I think consistency for the depth needs to be enforced for both mappings. This could be done with a special loss on the respective borders.

In the beginning of this project we worked with a omnidirectional camera to test if the network can estimate motion. Motion estimation worked with the equirectangular projection and with the raw fisheye images. I guess the network can also deal with both projections for depth.
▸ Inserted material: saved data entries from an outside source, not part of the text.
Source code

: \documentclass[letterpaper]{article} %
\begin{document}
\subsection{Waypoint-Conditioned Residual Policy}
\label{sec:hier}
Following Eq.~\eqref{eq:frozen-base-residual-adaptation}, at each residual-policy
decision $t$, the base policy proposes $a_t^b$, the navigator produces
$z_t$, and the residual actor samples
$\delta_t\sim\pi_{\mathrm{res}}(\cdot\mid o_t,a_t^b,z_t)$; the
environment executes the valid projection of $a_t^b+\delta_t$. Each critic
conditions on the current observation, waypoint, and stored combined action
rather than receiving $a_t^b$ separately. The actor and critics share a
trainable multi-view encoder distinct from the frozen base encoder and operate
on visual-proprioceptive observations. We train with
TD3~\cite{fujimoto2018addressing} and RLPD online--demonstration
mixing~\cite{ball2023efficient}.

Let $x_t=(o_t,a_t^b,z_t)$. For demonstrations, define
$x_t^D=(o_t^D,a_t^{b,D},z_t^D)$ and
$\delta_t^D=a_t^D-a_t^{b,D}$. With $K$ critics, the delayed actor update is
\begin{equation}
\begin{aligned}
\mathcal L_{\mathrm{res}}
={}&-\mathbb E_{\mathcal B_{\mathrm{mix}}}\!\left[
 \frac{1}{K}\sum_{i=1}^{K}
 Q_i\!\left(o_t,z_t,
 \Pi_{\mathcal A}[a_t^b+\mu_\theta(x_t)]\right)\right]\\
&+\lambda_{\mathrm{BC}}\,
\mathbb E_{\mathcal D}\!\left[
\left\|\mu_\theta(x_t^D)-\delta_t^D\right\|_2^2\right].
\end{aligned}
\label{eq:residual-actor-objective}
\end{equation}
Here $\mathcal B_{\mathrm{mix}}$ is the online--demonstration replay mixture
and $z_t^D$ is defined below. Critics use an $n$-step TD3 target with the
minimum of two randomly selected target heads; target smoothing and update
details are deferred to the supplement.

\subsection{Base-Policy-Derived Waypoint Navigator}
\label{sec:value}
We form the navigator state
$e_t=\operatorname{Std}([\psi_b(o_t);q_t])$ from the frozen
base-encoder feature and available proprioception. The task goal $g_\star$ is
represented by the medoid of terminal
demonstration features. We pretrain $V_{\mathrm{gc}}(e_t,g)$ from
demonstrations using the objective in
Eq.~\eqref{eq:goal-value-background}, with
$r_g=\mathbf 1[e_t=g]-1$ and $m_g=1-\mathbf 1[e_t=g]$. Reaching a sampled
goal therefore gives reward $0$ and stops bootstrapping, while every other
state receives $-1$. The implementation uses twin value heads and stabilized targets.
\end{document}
zebrajack commented 7 years ago

cool.Equirectangular projection(or raw fisheye) has distortion, so that means the training will take the distortion into consideration automatically? so reuse the current model and parameter will quicken the equirectangular projection training? In terms of training under this circumstance, should will have corresponding full panorama depth image as well?syntheic dataset is easy to achieve. but real indoor or outdoor dataset is labor-intensive to get the panorama depth through registration 3d point clouds.Besides that, if I use 2 fisheye camera,like Ricoh thetaS, I still needs to get the intrisinc parameter?

If I want to make things easier and resue your code directly, Can I use cylindrical projection, though it means discarding sky/ceiling and ground.

Sorry for too many question.

benjaminum commented 7 years ago

We did not experiment with depth prediction, just camera motion estimation and in that case a simple feed forward network was able to deal with the distortions. This does not mean that this is the best representation.

In case you want to adapt the DeMoN architecture you need to change some of the ops to the new projection type (e.g. the depth to flow op assumes the pinhole camera model). Alternatively, you could do the cube mapping as you suggested and reuse the existing pinhole camera model code. For training of course some sort of depth ground truth is needed, which is unfortunately not easy to obtain for real scenes.